La boxeadora duranguense Valeria Amparán, reciente campeona y medallista de oro en los Juegos Centroamericanos y del Caribe, regresó a la ciudad de Durango después de poner en alto el nombre del estado, pero a su llegada el recibimiento fue mucho más sencillo de lo que podría esperarse para una atleta que vuelve a casa convertida en campeona: su familia estuvo ahí para abrazarla; las autoridades, no.

Y es precisamente ese contraste el que llama la atención.
Tras conseguir la presea dorada, desde diferentes espacios de los gobiernos estatal y municipal llegaron felicitaciones, reconocimientos y mensajes destacando el orgullo que representa para Durango el triunfo de la joven pugilista.

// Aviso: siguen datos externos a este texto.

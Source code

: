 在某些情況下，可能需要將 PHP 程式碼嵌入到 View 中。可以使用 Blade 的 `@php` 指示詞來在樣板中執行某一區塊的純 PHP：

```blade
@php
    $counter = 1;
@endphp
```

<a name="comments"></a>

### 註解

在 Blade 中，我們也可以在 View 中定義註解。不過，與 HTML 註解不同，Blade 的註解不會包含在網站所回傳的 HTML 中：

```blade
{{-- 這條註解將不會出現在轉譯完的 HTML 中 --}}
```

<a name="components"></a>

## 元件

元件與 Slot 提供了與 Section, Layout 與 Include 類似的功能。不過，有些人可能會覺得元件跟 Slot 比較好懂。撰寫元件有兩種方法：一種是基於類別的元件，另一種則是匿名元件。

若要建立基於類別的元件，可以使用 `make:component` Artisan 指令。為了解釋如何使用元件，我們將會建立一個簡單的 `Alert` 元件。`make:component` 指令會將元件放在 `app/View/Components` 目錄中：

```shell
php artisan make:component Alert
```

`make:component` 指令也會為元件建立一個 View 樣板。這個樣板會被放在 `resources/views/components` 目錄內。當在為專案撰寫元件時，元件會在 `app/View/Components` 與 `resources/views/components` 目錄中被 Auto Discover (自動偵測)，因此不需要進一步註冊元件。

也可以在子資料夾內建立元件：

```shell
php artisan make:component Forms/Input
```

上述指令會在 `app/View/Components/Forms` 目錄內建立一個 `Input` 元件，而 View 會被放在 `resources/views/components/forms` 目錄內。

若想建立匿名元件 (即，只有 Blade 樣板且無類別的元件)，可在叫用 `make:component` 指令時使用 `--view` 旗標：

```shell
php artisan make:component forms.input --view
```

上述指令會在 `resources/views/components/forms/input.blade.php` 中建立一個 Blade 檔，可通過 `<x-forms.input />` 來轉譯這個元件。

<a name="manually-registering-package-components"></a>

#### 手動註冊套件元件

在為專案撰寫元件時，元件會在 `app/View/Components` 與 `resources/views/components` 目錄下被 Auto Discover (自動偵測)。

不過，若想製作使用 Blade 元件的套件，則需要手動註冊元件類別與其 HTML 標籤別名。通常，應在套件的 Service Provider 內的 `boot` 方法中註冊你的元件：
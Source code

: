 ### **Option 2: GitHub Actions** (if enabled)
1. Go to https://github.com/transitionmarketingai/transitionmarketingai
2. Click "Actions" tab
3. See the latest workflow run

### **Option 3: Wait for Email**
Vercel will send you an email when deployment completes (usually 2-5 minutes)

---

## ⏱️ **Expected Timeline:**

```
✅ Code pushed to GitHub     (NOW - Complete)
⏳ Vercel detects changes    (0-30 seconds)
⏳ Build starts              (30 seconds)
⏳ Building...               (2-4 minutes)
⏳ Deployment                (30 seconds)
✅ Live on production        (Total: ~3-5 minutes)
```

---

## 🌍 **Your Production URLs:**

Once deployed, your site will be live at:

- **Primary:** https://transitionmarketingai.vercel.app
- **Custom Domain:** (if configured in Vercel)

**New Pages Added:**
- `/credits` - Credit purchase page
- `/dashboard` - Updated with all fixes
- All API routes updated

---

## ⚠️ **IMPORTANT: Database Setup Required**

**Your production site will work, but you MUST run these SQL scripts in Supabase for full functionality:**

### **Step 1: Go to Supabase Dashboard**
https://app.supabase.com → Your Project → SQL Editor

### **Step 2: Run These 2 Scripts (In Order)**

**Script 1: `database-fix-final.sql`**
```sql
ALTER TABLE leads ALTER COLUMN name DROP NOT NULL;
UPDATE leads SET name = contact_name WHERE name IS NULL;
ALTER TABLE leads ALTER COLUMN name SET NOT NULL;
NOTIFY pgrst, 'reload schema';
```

Pero cuando llegó el momento de pasar de la publicación en redes sociales a la presencia personal, nadie se asomó por el aeropuerto para recibirla.
No hacía falta una banda de música, mariachi, alfombra roja ni el famoso “ramo buchón”. Tampoco montar un evento multitudinario.

Quizá bastaba con algo mucho más sencillo: que alguna autoridad deportiva, estatal o municipal estuviera ahí para estrecharle la mano, felicitarla personalmente y decirle gracias por representar a Durango.
Porque detrás de una medalla de oro existen meses y años de entrenamiento, sacrificios, disciplina, golpes, alimentación estricta, viajes y una enorme inversión física y emocional.